§ **What is needed**
Once the pictures are removed, reproduce what is left of the data below exactly.

** Opening Input block **

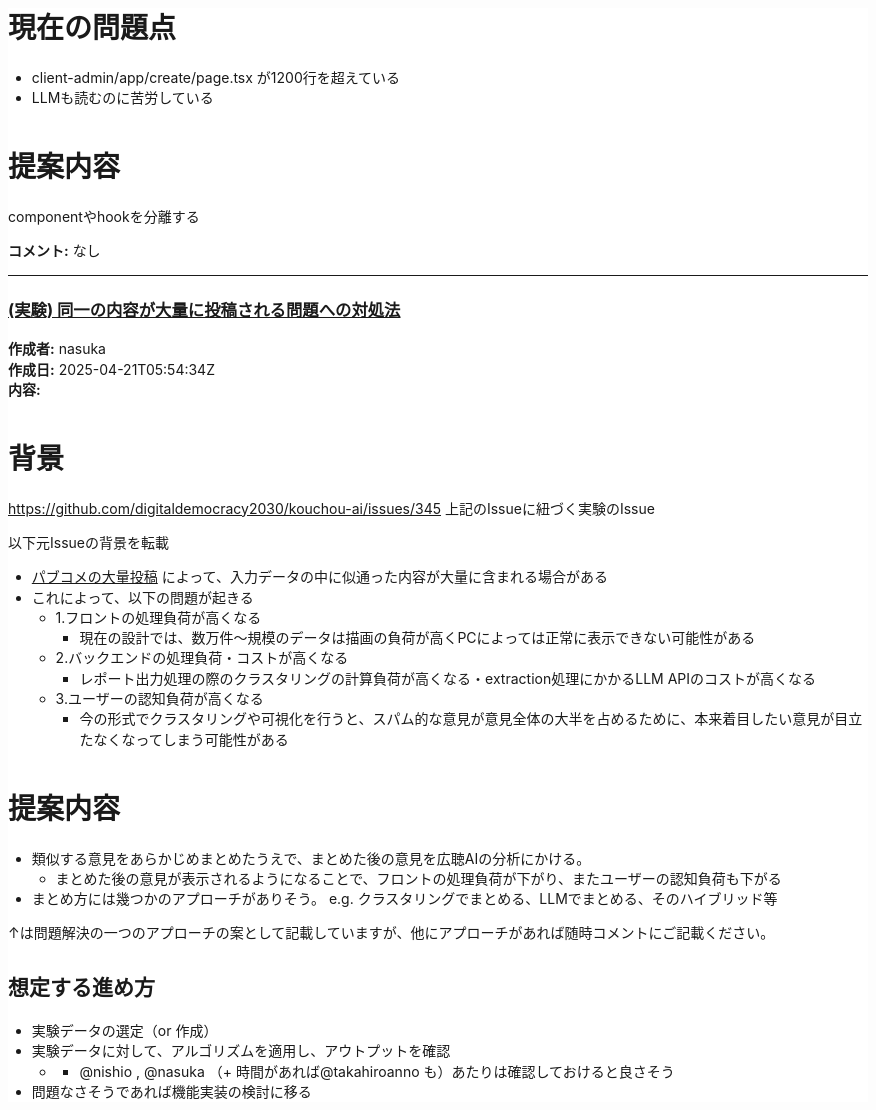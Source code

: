 # 現在の問題点
- client-admin/app/create/page.tsx が1200行を超えている
- LLMも読むのに苦労している

# 提案内容
componentやhookを分離する

**コメント:** なし

---

### [(実験) 同一の内容が大量に投稿される問題への対処法](https://github.com/digitaldemocracy2030/kouchou-ai/issues/346)

**作成者:** nasuka  
**作成日:** 2025-04-21T05:54:34Z  
**内容:**

# 背景
https://github.com/digitaldemocracy2030/kouchou-ai/issues/345
上記のIssueに紐づく実験のIssue

以下元Issueの背景を転載
* [パブコメの大量投稿](https://x.com/takahiroanno/status/1914151807443718381) によって、入力データの中に似通った内容が大量に含まれる場合がある
* これによって、以下の問題が起きる
  * 1.フロントの処理負荷が高くなる
    * 現在の設計では、数万件〜規模のデータは描画の負荷が高くPCによっては正常に表示できない可能性がある
  * 2.バックエンドの処理負荷・コストが高くなる
    * レポート出力処理の際のクラスタリングの計算負荷が高くなる・extraction処理にかかるLLM APIのコストが高くなる
  * 3.ユーザーの認知負荷が高くなる
    * 今の形式でクラスタリングや可視化を行うと、スパム的な意見が意見全体の大半を占めるために、本来着目したい意見が目立たなくなってしまう可能性がある


# 提案内容
* 類似する意見をあらかじめまとめたうえで、まとめた後の意見を広聴AIの分析にかける。
  * まとめた後の意見が表示されるようになることで、フロントの処理負荷が下がり、またユーザーの認知負荷も下がる
* まとめ方には幾つかのアプローチがありそう。
e.g. クラスタリングでまとめる、LLMでまとめる、そのハイブリッド等

↑は問題解決の一つのアプローチの案として記載していますが、他にアプローチがあれば随時コメントにご記載ください。

## 想定する進め方
* 実験データの選定（or 作成）
* 実験データに対して、アルゴリズムを適用し、アウトプットを確認
  * * @nishio , @nasuka （+ 時間があれば@takahiroanno も）あたりは確認しておけると良さそう
* 問題なさそうであれば機能実装の検討に移る

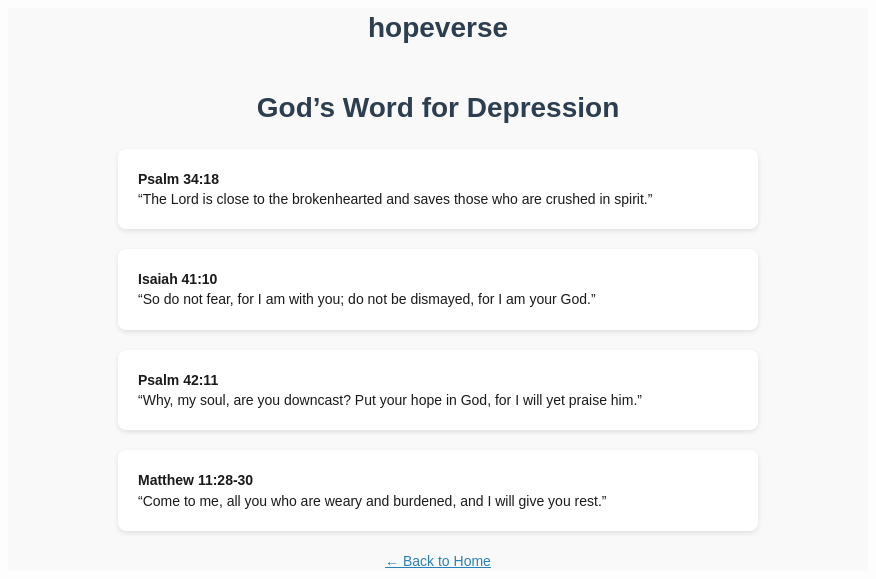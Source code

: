 # hopeverse
<!DOCTYPE html>
<html lang="en">
<head>
  <meta charset="UTF-8" />
  <meta name="viewport" content="width=device-width, initial-scale=1.0"/>
  <title>Depression - HopeVerse</title>
  <style>
    body { font-family: 'Arial', sans-serif; background: #f9f9f9; margin: 0; padding: 20px; }
    h1 { text-align: center; color: #2c3e50; }
    .verse { margin: 20px auto; max-width: 600px; background: #fff; padding: 20px; border-radius: 8px; box-shadow: 0 2px 5px rgba(0,0,0,0.1); }
    a { display: block; margin-top: 20px; text-align: center; color: #2980b9; }
  </style>
</head>
<body>
  <h1>God’s Word for Depression</h1>

  <div class="verse">
    <strong>Psalm 34:18</strong><br/>
    “The Lord is close to the brokenhearted and saves those who are crushed in spirit.”
  </div>

  <div class="verse">
    <strong>Isaiah 41:10</strong><br/>
    “So do not fear, for I am with you; do not be dismayed, for I am your God.”
  </div>

  <div class="verse">
    <strong>Psalm 42:11</strong><br/>
    “Why, my soul, are you downcast? Put your hope in God, for I will yet praise him.”
  </div>

  <div class="verse">
    <strong>Matthew 11:28-30</strong><br/>
    “Come to me, all you who are weary and burdened, and I will give you rest.”
  </div>

  <a href="index.html">← Back to Home</a>
</body>
</html>
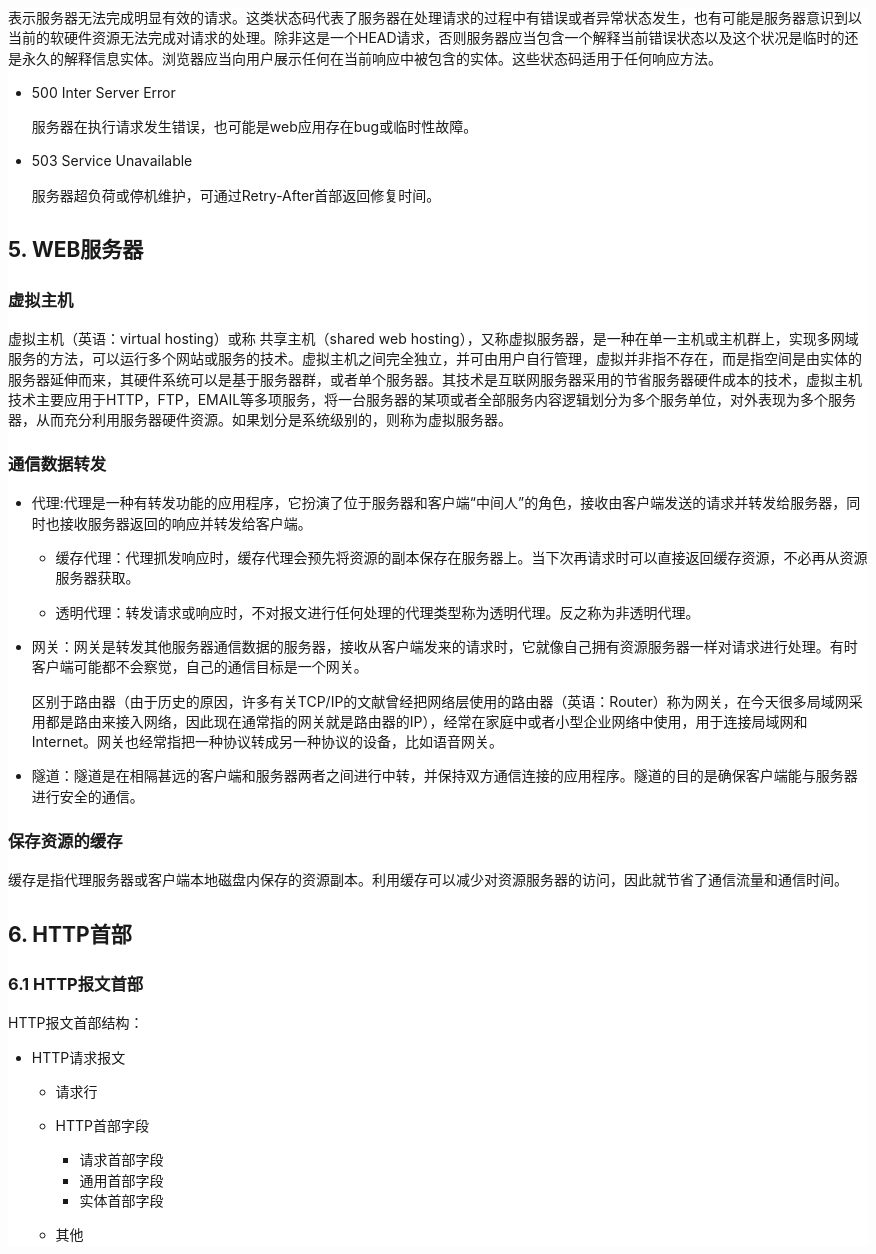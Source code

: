 表示服务器无法完成明显有效的请求。这类状态码代表了服务器在处理请求的过程中有错误或者异常状态发生，也有可能是服务器意识到以当前的软硬件资源无法完成对请求的处理。除非这是一个HEAD请求，否则服务器应当包含一个解释当前错误状态以及这个状况是临时的还是永久的解释信息实体。浏览器应当向用户展示任何在当前响应中被包含的实体。这些状态码适用于任何响应方法。

- 500 Inter Server Error
  
  服务器在执行请求发生错误，也可能是web应用存在bug或临时性故障。

- 503 Service Unavailable
  
  服务器超负荷或停机维护，可通过Retry-After首部返回修复时间。

## 5. WEB服务器

### 虚拟主机

虚拟主机（英语：virtual hosting）或称 共享主机（shared web hosting），又称虚拟服务器，是一种在单一主机或主机群上，实现多网域服务的方法，可以运行多个网站或服务的技术。虚拟主机之间完全独立，并可由用户自行管理，虚拟并非指不存在，而是指空间是由实体的服务器延伸而来，其硬件系统可以是基于服务器群，或者单个服务器。其技术是互联网服务器采用的节省服务器硬件成本的技术，虚拟主机技术主要应用于HTTP，FTP，EMAIL等多项服务，将一台服务器的某项或者全部服务内容逻辑划分为多个服务单位，对外表现为多个服务器，从而充分利用服务器硬件资源。如果划分是系统级别的，则称为虚拟服务器。

### 通信数据转发

- 代理:代理是一种有转发功能的应用程序，它扮演了位于服务器和客户端“中间人”的角色，接收由客户端发送的请求并转发给服务器，同时也接收服务器返回的响应并转发给客户端。

  - 缓存代理：代理抓发响应时，缓存代理会预先将资源的副本保存在服务器上。当下次再请求时可以直接返回缓存资源，不必再从资源服务器获取。

  - 透明代理：转发请求或响应时，不对报文进行任何处理的代理类型称为透明代理。反之称为非透明代理。

- 网关：网关是转发其他服务器通信数据的服务器，接收从客户端发来的请求时，它就像自己拥有资源服务器一样对请求进行处理。有时客户端可能都不会察觉，自己的通信目标是一个网关。  

  区别于路由器（由于历史的原因，许多有关TCP/IP的文献曾经把网络层使用的路由器（英语：Router）称为网关，在今天很多局域网采用都是路由来接入网络，因此现在通常指的网关就是路由器的IP），经常在家庭中或者小型企业网络中使用，用于连接局域网和Internet。网关也经常指把一种协议转成另一种协议的设备，比如语音网关。

- 隧道：隧道是在相隔甚远的客户端和服务器两者之间进行中转，并保持双方通信连接的应用程序。隧道的目的是确保客户端能与服务器进行安全的通信。

### 保存资源的缓存

缓存是指代理服务器或客户端本地磁盘内保存的资源副本。利用缓存可以减少对资源服务器的访问，因此就节省了通信流量和通信时间。

## 6. HTTP首部

### 6.1 HTTP报文首部

HTTP报文首部结构：

- HTTP请求报文

  - 请求行

  - HTTP首部字段

    - 请求首部字段
    - 通用首部字段
    - 实体首部字段

  - 其他
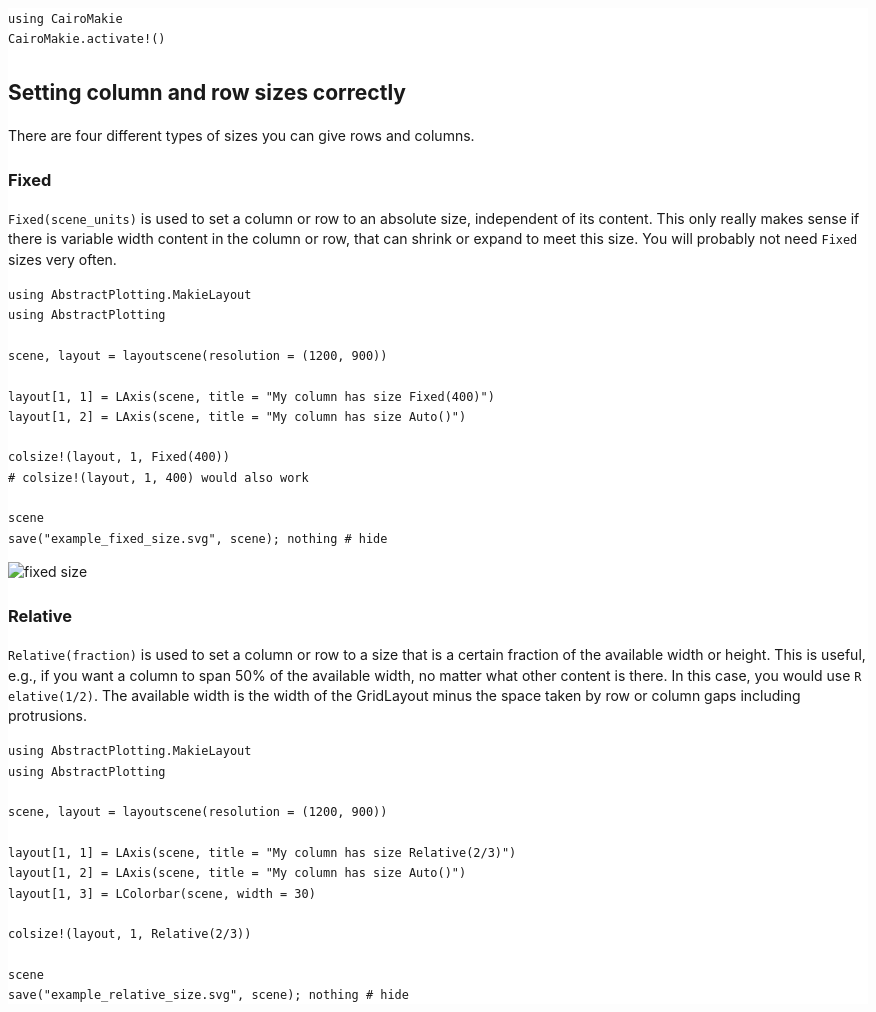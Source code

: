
 ```@eval
using CairoMakie
CairoMakie.activate!()
```

## Setting column and row sizes correctly

There are four different types of sizes you can give rows and columns.

### Fixed

`Fixed(scene_units)` is used to set a column or row to an absolute size, independent of its content.
This only really makes sense if there is variable width content in the column or row, that can shrink or expand to meet this size. You will probably not need `Fixed` sizes very often.

```@example
using AbstractPlotting.MakieLayout
using AbstractPlotting

scene, layout = layoutscene(resolution = (1200, 900))

layout[1, 1] = LAxis(scene, title = "My column has size Fixed(400)")
layout[1, 2] = LAxis(scene, title = "My column has size Auto()")

colsize!(layout, 1, Fixed(400))
# colsize!(layout, 1, 400) would also work

scene
save("example_fixed_size.svg", scene); nothing # hide
```

![fixed size](example_fixed_size.svg)


### Relative

`Relative(fraction)` is used to set a column or row to a size that is a certain fraction of the available width or height.
This is useful, e.g., if you want a column to span 50% of the available width, no matter what other content is there.
In this case, you would use `Relative(1/2)`. The available width is the width of the GridLayout minus the space taken by row or column gaps including protrusions.

```@example
using AbstractPlotting.MakieLayout
using AbstractPlotting

scene, layout = layoutscene(resolution = (1200, 900))

layout[1, 1] = LAxis(scene, title = "My column has size Relative(2/3)")
layout[1, 2] = LAxis(scene, title = "My column has size Auto()")
layout[1, 3] = LColorbar(scene, width = 30)

colsize!(layout, 1, Relative(2/3))

scene
save("example_relative_size.svg", scene); nothing # hide
```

** Closing Input block **

§ **Written answer**
Source code

: # 現在の問題点
- client-admin/app/create/page.tsx が1200行を超えている
- LLMも読むのに苦労している

# 提案内容
componentやhookを分離する

**コメント:** なし

---

### [(実験) 同一の内容が大量に投稿される問題への対処法](https://github.com/digitaldemocracy2030/kouchou-ai/issues/346)

**作成者:** nasuka  
**作成日:** 2025-04-21T05:54:34Z  
**内容:**

# 背景
https://github.com/digitaldemocracy2030/kouchou-ai/issues/345
上記のIssueに紐づく実験のIssue

以下元Issueの背景を転載
* [パブコメの大量投稿](https://x.com/takahiroanno/status/1914151807443718381) によって、入力データの中に似通った内容が大量に含まれる場合がある
* これによって、以下の問題が起きる
  * 1.フロントの処理負荷が高くなる
    * 現在の設計では、数万件〜規模のデータは描画の負荷が高くPCによっては正常に表示できない可能性がある
  * 2.バックエンドの処理負荷・コストが高くなる
    * レポート出力処理の際のクラスタリングの計算負荷が高くなる・extraction処理にかかるLLM APIのコストが高くなる
  * 3.ユーザーの認知負荷が高くなる
    * 今の形式でクラスタリングや可視化を行うと、スパム的な意見が意見全体の大半を占めるために、本来着目したい意見が目立たなくなってしまう可能性がある


# 提案内容
* 類似する意見をあらかじめまとめたうえで、まとめた後の意見を広聴AIの分析にかける。
  * まとめた後の意見が表示されるようになることで、フロントの処理負荷が下がり、またユーザーの認知負荷も下がる
* まとめ方には幾つかのアプローチがありそう。
e.g. クラスタリングでまとめる、LLMでまとめる、そのハイブリッド等

↑は問題解決の一つのアプローチの案として記載していますが、他にアプローチがあれば随時コメントにご記載ください。

## 想定する進め方
* 実験データの選定（or 作成）
* 実験データに対して、アルゴリズムを適用し、アウトプットを確認
  * * @nishio , @nasuka （+ 時間があれば@takahiroanno も）あたりは確認しておけると良さそう
* 問題なさそうであれば機能実装の検討に移る

Source code

: # hopeverse
<!DOCTYPE html>
<html lang="en">
<head>
  <meta charset="UTF-8" />
  <meta name="viewport" content="width=device-width, initial-scale=1.0"/>
  <title>Depression - HopeVerse</title>
  <style>
    body { font-family: 'Arial', sans-serif; background: #f9f9f9; margin: 0; padding: 20px; }
    h1 { text-align: center; color: #2c3e50; }
    .verse { margin: 20px auto; max-width: 600px; background: #fff; padding: 20px; border-radius: 8px; box-shadow: 0 2px 5px rgba(0,0,0,0.1); }
    a { display: block; margin-top: 20px; text-align: center; color: #2980b9; }
  </style>
</head>
<body>
  <h1>God’s Word for Depression</h1>

  <div class="verse">
    <strong>Psalm 34:18</strong><br/>
    “The Lord is close to the brokenhearted and saves those who are crushed in spirit.”
  </div>

  <div class="verse">
    <strong>Isaiah 41:10</strong><br/>
    “So do not fear, for I am with you; do not be dismayed, for I am your God.”
  </div>

  <div class="verse">
    <strong>Psalm 42:11</strong><br/>
    “Why, my soul, are you downcast? Put your hope in God, for I will yet praise him.”
  </div>

  <div class="verse">
    <strong>Matthew 11:28-30</strong><br/>
    “Come to me, all you who are weary and burdened, and I will give you rest.”
  </div>

  <a href="index.html">← Back to Home</a>
</body>
</html>
Source code

: 表示服务器无法完成明显有效的请求。这类状态码代表了服务器在处理请求的过程中有错误或者异常状态发生，也有可能是服务器意识到以当前的软硬件资源无法完成对请求的处理。除非这是一个HEAD请求，否则服务器应当包含一个解释当前错误状态以及这个状况是临时的还是永久的解释信息实体。浏览器应当向用户展示任何在当前响应中被包含的实体。这些状态码适用于任何响应方法。

- 500 Inter Server Error
  
  服务器在执行请求发生错误，也可能是web应用存在bug或临时性故障。

- 503 Service Unavailable
  
  服务器超负荷或停机维护，可通过Retry-After首部返回修复时间。

## 5. WEB服务器

### 虚拟主机

虚拟主机（英语：virtual hosting）或称 共享主机（shared web hosting），又称虚拟服务器，是一种在单一主机或主机群上，实现多网域服务的方法，可以运行多个网站或服务的技术。虚拟主机之间完全独立，并可由用户自行管理，虚拟并非指不存在，而是指空间是由实体的服务器延伸而来，其硬件系统可以是基于服务器群，或者单个服务器。其技术是互联网服务器采用的节省服务器硬件成本的技术，虚拟主机技术主要应用于HTTP，FTP，EMAIL等多项服务，将一台服务器的某项或者全部服务内容逻辑划分为多个服务单位，对外表现为多个服务器，从而充分利用服务器硬件资源。如果划分是系统级别的，则称为虚拟服务器。

### 通信数据转发

- 代理:代理是一种有转发功能的应用程序，它扮演了位于服务器和客户端“中间人”的角色，接收由客户端发送的请求并转发给服务器，同时也接收服务器返回的响应并转发给客户端。

  - 缓存代理：代理抓发响应时，缓存代理会预先将资源的副本保存在服务器上。当下次再请求时可以直接返回缓存资源，不必再从资源服务器获取。

  - 透明代理：转发请求或响应时，不对报文进行任何处理的代理类型称为透明代理。反之称为非透明代理。

- 网关：网关是转发其他服务器通信数据的服务器，接收从客户端发来的请求时，它就像自己拥有资源服务器一样对请求进行处理。有时客户端可能都不会察觉，自己的通信目标是一个网关。  

  区别于路由器（由于历史的原因，许多有关TCP/IP的文献曾经把网络层使用的路由器（英语：Router）称为网关，在今天很多局域网采用都是路由来接入网络，因此现在通常指的网关就是路由器的IP），经常在家庭中或者小型企业网络中使用，用于连接局域网和Internet。网关也经常指把一种协议转成另一种协议的设备，比如语音网关。

- 隧道：隧道是在相隔甚远的客户端和服务器两者之间进行中转，并保持双方通信连接的应用程序。隧道的目的是确保客户端能与服务器进行安全的通信。

### 保存资源的缓存

缓存是指代理服务器或客户端本地磁盘内保存的资源副本。利用缓存可以减少对资源服务器的访问，因此就节省了通信流量和通信时间。

## 6. HTTP首部

### 6.1 HTTP报文首部

HTTP报文首部结构：

- HTTP请求报文

  - 请求行

  - HTTP首部字段

    - 请求首部字段
    - 通用首部字段
    - 实体首部字段

  - 其他
Source code

:
 ```@eval
using CairoMakie
CairoMakie.activate!()
```

## Setting column and row sizes correctly

There are four different types of sizes you can give rows and columns.

### Fixed

`Fixed(scene_units)` is used to set a column or row to an absolute size, independent of its content.
This only really makes sense if there is variable width content in the column or row, that can shrink or expand to meet this size. You will probably not need `Fixed` sizes very often.

```@example
using AbstractPlotting.MakieLayout
using AbstractPlotting

scene, layout = layoutscene(resolution = (1200, 900))

layout[1, 1] = LAxis(scene, title = "My column has size Fixed(400)")
layout[1, 2] = LAxis(scene, title = "My column has size Auto()")

colsize!(layout, 1, Fixed(400))
# colsize!(layout, 1, 400) would also work

scene
save("example_fixed_size.svg", scene); nothing # hide
```

![fixed size](example_fixed_size.svg)


### Relative

`Relative(fraction)` is used to set a column or row to a size that is a certain fraction of the available width or height.
This is useful, e.g., if you want a column to span 50% of the available width, no matter what other content is there.
In this case, you would use `Relative(1/2)`. The available width is the width of the GridLayout minus the space taken by row or column gaps including protrusions.

```@example
using AbstractPlotting.MakieLayout
using AbstractPlotting

scene, layout = layoutscene(resolution = (1200, 900))

layout[1, 1] = LAxis(scene, title = "My column has size Relative(2/3)")
layout[1, 2] = LAxis(scene, title = "My column has size Auto()")
layout[1, 3] = LColorbar(scene, width = 30)

colsize!(layout, 1, Relative(2/3))

scene
save("example_relative_size.svg", scene); nothing # hide
```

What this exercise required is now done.